One woman band
Patty Cafferata has served as a member of the Nevada Legislature, state treasurer, district attorney three times in three different counties, and was the Republican nominee for governor in 1986. She became an attorney in 1990. While representing the National Trust for Historic Preservation, she sued to try to stop the demolition of the Mapes Hotel, and she’s author of a book on the hotel. Cafferata has also published books on the Lake mansion and the Goldfield Hotel, helped her mother (former U.S. Rep. Barbara Vucanovich) with her autobiography, and is now researching a book on Piper’s Opera House. Somewhere in all that she also raised a family. Cafferata was appointed last month to be executive director of the Nevada Ethics Commission.
Looking at your job history, do you have a short attention span or have trouble holding a job?
[Laughs] But you know, they’re all sort of related to Nevada history and politics.
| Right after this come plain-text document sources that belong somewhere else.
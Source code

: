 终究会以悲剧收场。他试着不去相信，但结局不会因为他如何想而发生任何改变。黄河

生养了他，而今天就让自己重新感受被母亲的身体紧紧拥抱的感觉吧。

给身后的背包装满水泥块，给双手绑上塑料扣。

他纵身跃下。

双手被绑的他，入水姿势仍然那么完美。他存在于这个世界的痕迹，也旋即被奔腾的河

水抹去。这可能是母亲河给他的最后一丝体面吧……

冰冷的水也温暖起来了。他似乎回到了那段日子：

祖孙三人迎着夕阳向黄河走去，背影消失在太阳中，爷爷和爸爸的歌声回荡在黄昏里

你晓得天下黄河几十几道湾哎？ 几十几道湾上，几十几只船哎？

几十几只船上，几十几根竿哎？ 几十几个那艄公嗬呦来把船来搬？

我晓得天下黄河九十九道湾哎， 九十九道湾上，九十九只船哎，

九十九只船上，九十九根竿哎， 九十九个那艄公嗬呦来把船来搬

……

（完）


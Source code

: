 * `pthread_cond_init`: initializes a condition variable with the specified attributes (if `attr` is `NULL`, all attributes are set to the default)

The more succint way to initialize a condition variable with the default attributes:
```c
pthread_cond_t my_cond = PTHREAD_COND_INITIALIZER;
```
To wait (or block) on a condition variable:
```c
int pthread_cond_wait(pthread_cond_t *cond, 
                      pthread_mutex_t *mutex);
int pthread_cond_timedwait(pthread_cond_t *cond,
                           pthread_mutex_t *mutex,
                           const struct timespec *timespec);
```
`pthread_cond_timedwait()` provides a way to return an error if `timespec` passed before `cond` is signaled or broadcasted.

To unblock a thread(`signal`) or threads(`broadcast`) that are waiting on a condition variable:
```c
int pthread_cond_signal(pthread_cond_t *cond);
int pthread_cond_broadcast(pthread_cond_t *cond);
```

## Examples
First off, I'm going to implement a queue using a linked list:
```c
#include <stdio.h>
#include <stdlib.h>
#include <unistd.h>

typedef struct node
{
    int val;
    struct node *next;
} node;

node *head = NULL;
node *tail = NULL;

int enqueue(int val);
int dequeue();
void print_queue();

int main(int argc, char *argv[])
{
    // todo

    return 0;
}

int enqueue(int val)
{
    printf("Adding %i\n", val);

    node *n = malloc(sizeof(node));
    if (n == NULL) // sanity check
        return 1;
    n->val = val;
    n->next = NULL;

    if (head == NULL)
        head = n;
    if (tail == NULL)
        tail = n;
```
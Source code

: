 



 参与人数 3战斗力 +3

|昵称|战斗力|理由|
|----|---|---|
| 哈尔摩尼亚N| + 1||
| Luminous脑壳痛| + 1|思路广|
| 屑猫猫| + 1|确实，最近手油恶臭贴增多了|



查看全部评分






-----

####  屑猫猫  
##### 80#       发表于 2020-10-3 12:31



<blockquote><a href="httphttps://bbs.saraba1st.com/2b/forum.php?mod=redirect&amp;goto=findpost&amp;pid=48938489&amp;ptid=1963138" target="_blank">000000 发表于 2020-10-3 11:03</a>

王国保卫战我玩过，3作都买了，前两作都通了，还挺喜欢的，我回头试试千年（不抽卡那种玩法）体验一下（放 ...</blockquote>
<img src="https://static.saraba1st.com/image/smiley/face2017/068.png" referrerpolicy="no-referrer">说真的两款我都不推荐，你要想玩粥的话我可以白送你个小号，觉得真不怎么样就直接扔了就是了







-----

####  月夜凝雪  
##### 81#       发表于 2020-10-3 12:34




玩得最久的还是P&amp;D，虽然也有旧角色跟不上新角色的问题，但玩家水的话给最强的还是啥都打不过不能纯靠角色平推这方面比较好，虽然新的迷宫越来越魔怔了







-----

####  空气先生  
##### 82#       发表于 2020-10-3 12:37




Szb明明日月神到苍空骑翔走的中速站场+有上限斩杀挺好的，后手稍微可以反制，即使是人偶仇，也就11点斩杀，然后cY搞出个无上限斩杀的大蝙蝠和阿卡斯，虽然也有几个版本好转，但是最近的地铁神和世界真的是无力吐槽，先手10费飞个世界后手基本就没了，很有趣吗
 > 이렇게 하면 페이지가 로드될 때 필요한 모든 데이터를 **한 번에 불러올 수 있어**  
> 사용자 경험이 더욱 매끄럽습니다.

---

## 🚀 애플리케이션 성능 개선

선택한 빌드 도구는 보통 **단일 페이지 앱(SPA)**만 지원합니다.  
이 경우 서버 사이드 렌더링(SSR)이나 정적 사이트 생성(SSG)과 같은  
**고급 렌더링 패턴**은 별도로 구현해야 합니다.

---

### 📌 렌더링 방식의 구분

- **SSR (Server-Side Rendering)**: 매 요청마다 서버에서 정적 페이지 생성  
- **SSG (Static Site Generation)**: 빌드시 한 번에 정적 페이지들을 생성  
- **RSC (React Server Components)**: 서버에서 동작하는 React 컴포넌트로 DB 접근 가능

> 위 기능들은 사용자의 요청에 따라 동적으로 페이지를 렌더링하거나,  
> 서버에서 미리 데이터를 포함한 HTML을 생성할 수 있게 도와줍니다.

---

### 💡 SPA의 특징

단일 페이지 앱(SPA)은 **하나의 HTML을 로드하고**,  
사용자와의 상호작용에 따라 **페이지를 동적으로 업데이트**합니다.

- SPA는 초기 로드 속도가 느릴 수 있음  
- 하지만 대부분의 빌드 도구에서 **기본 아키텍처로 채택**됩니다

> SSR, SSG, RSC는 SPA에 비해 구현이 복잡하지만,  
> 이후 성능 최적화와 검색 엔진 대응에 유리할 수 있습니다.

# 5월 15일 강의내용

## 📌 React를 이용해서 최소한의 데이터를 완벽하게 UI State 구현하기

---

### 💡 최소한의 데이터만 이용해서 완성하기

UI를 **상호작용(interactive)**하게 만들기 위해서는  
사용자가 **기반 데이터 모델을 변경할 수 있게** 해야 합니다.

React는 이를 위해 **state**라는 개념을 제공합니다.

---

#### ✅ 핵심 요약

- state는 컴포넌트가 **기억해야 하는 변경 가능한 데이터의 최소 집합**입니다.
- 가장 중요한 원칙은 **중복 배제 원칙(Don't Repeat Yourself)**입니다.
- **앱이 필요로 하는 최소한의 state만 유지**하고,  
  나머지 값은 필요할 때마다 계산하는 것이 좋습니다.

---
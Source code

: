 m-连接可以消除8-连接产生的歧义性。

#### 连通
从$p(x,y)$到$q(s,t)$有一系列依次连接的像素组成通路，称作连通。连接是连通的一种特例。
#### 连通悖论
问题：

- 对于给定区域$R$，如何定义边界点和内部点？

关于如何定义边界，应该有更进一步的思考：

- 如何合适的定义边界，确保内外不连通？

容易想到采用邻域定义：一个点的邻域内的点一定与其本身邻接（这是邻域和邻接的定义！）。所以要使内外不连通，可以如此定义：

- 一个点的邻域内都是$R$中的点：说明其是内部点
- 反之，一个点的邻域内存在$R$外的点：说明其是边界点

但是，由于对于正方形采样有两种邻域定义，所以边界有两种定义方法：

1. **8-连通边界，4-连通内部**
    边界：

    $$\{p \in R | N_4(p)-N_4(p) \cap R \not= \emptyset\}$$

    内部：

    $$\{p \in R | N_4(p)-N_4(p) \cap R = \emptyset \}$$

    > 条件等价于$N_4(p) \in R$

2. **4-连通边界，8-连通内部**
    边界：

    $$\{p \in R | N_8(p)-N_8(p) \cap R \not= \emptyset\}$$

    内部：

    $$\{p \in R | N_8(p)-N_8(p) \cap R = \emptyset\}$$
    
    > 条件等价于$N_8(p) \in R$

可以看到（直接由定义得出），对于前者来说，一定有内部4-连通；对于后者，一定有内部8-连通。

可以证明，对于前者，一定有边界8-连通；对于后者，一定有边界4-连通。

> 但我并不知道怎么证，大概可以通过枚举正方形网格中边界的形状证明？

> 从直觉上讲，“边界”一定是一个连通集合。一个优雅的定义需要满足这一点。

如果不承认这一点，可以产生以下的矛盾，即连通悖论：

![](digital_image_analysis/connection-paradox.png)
I mean, every single thing that I have done in my adult life is related to one of those things, so they may be different interests, but they’re still the same underlying theme. When I ran for office, my youngest was 16, I think. When I got elected to the legislature … my kids were going off to college. So I was looking for something—I don’t want to say something to do, because I was always involved in politics, I grew up in a political family … I ran for governor, not too successfully, and then I had a chance to go to law school. Women didn’t become lawyers when I was growing up so it was an opportunity for me. And when I had been in the Assembly, I noticed that it didn’t matter how much research I did or how hard I worked, all the lawyers there always knew more about public policy and procedure than I did.
Of the books you’ve written, which is your favorite?
Oh, please, that’s like picking one of your children. … They’re all my favorites in different ways. My mother’s book is certainly a major contribution to Nevada history. The era that she was involved from the 1950s to 2000—I mean, she’s still involved—and certainly it was a view of campaigning and politics and the politicians here, so my little books on Nevada history don’t compare to that at all.
When you started writing books on history, and you were doing your own research, did anything surprise you?
Oh, absolutely, and I think that’s the biggest shock about doing Nevada historical research. You read something, and you think it’s true because it’s in print. You know, it was written in the 1800s … you find out that it’s not even close to being true. I’ve been caught up in that a couple times myself. It’s been embarrassing [Laughs]. You have to put the erratum in the back of the book. You have other people read it that are knowledgeable about Nevada history, and I’ve had family members read it and say, “Oh, this is OK.” And then it’s in print, they say, “Well, you know, there’s a little problem.” So that’s always a challenge. My latest book that I’ve been working on is the Piper’s Opera House and anything you’ve ever heard about it, it isn’t true.